GOAL OF THE EXERCISE: Using "cloudstack" as the search string, find the matching lines below and copy them.

DATA SECTION:
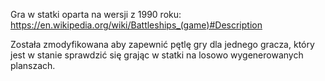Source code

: Gra w statki oparta na wersji z 1990 roku:
https://en.wikipedia.org/wiki/Battleships_(game)#Description

Została zmodyfikowana aby zapewnić pętlę gry dla jednego gracza,
który jest w stanie sprawdzić się grając w statki na losowo 
wygenerowanych planszach.
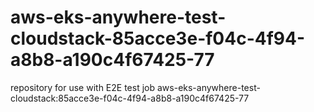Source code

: # aws-eks-anywhere-test-cloudstack-85acce3e-f04c-4f94-a8b8-a190c4f67425-77
repository for use with E2E test job aws-eks-anywhere-test-cloudstack:85acce3e-f04c-4f94-a8b8-a190c4f67425-77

SOLUTION:
: # aws-eks-anywhere-test-cloudstack-85acce3e-f04c-4f94-a8b8-a190c4f67425-77
repository for use with E2E test job aws-eks-anywhere-test-cloudstack:85acce3e-f04c-4f94-a8b8-a190c4f67425-77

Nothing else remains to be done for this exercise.